For Doves, Look To Melons
If you want the best dove possible this year in Arizona, look to cantaloupe and other melons — not for a side dish while eating the dove, but for choosing areas to hunt.

The Arizona Game and Fish Commission recently adopted the dove season frameworks. Once again, Arizona will have a 15-day early season commencing Sept. 1 with half-day shooting in the southern hunt units and all-day shooting in the northern ones. Basically, the typical framework hunters have come to know and love.

Youth will once again get to hunt all day even in the southern units this year. That practice was started last year and was kept in place by the commission for the upcoming season. The idea is to make it so youngsters can hunt after school during the week.

However, this year's hunt outlook is shaping up a little differently than past years, said small game supervisor Ron Engel-Wilson. His prediction is for good white-winged dove shooting if an early, cold storm doesn't drive them south ahead of time. Mourning dove expectations are a different matter.

"The Mourning dove outlook is not optimistic this year because of back-to-back dry winters," Engel-Wilson said. The first dry winter resulted in lower breeding activity in the low deserts. That resulted in fewer young being produced in the summer of 1999 and a higher percentage of adult doves being harvested in the fall and winter of that year. Then the second dry winter hit, followed by a dry spring this year. The second dry winter will again result in fewer young being produced for the fall and winter seasons in the lower elevations.

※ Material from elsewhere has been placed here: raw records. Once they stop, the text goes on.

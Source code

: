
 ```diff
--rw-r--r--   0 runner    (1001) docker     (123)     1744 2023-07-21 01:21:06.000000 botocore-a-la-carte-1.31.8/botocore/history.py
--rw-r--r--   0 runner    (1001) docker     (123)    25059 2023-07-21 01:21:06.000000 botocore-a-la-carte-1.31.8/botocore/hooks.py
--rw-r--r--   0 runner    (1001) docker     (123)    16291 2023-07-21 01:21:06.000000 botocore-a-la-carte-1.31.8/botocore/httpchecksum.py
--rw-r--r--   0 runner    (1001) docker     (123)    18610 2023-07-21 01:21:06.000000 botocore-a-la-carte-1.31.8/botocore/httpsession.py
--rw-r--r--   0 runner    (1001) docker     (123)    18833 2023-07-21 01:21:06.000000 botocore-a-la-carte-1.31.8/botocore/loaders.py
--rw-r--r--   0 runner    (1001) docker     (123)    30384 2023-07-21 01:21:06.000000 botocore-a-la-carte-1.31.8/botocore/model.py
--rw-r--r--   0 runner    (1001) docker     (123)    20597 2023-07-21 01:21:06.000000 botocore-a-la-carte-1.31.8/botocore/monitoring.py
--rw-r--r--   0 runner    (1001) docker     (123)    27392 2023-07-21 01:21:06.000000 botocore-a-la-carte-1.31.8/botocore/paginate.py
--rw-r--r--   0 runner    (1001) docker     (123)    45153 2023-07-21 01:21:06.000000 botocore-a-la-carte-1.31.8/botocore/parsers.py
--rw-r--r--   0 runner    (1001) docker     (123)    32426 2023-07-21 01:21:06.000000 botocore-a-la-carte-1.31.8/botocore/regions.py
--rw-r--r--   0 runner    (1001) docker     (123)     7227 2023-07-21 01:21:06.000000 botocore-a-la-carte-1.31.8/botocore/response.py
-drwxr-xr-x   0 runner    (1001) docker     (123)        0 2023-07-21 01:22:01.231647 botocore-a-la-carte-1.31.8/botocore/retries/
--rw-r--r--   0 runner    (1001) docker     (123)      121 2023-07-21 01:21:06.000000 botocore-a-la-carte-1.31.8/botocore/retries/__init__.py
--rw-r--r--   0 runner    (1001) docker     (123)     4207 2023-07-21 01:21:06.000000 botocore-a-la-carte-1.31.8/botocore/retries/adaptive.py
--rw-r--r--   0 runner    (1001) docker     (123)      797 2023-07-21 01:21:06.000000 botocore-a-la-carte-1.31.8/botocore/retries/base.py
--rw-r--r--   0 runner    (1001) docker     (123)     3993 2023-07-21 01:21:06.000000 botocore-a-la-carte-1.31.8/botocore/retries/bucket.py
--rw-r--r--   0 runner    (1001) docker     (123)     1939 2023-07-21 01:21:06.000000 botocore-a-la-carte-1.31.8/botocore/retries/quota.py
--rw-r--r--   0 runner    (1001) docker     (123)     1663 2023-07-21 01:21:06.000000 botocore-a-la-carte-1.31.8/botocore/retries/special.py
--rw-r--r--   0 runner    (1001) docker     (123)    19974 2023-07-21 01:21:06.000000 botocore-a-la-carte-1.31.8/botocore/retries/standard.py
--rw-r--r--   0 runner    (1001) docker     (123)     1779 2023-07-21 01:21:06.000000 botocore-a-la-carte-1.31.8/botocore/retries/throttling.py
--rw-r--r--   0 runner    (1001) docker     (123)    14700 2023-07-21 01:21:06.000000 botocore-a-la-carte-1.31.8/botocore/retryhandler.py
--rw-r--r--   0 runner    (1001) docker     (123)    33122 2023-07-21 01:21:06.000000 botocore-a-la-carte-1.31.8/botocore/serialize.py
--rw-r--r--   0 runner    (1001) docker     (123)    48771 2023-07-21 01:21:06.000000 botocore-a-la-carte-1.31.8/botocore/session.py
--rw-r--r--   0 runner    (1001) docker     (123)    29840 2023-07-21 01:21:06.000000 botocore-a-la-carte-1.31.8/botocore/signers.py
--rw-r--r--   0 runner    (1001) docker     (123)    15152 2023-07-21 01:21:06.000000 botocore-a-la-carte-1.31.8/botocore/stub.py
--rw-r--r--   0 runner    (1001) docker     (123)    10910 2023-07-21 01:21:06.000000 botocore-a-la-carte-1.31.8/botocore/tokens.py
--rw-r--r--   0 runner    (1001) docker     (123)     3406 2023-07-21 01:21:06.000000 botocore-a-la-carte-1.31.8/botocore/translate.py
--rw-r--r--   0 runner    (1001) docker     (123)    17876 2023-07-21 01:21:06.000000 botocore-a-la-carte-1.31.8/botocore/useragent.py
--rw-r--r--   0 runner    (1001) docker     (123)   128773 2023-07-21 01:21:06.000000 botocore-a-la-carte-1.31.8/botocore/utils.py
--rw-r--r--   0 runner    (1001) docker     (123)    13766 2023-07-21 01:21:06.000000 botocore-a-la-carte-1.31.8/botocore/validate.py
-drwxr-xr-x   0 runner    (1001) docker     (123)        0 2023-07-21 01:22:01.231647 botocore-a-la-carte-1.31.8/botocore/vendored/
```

"Almost all the doves harvested in Arizona are either adults that nested here or young that were produced here. The two dry winters are translating into fewer adults producing fewer young, thus there will be fewer Mourning doves available," Engel-Wilson said. But it may not be as dire as that, but there is a big "IF" attached. "The monsoons have started early. IF this monsoon is a good one that produces lots of desert annuals early, then Mourning dove reproduction could increase, somewhat offsetting the population downtrend we are currently seeing," Engel-Wilson explained.

Things might be a little different (meaning better) in the mid- or even high-elevation areas for Mourning dove — it was better last year. Good monsoon rains can play a pivotal role for higher-elevation dove production. It's looking good so far.

That's the bad news.

The good news from Engel-Wilson is the white-winged dove: call counts are up. The population is looking pretty good. That is why Engel-Wilson believes that ripe melon fields — especially those that have been recently harvested - will provide some of the best hunting opportunities. Whitewings are attracted to melon seeds like hungry mosquitoes to exposed human flesh.

Grain fields will be the next best bet. Maize fields will be a distant third choice. "Maize typically matures right about the first week of the dove season. You'll find some doves in the maize, but they typically won't have time to establish mass feeding patterns by early September," he explained.

But even if Mourning dove populations are down in Arizona this year, the Grand Canyon state is looking rosy compared to adjacent states.

Engel-Wilson said that in California and New Mexico, it's not a pretty story. "We compared trends of dove harvest in California and New Mexico to those in Arizona. Both states select more liberal dove season than Arizona," he said.

California maintains a 15-day September season with all-day shooting hours and a 10-bird aggregate bag limit for mourning and whitewings. Since 1983, New Mexico has stuck with a 60-day season, with 30 hunting days in September and 30 in December, with a 15-bird bag limit in some areas, and a 70-day season with 12-bird limit in others.

"Dove harvest and hunter participation appears to be declining in both states," Engel-Wilson said, adding that in 1975 California harvested nearly twice as many doves as Arizona. "In 1996, the dove harvests for California and Arizona were nearly equal. That really tells the story."

Now, the U.S. Fish and Wildlife Service and central management unit states are considering harvest framework restrictions. "I truly believe the reason Arizona has faired so well is because of our more conservative approach with half-day hunts in the early season. Hunter participation and harvests have rebounded in this state. Even in drought years, we are doing better than our neighbors. That speaks volumes," Engel-Wilson said.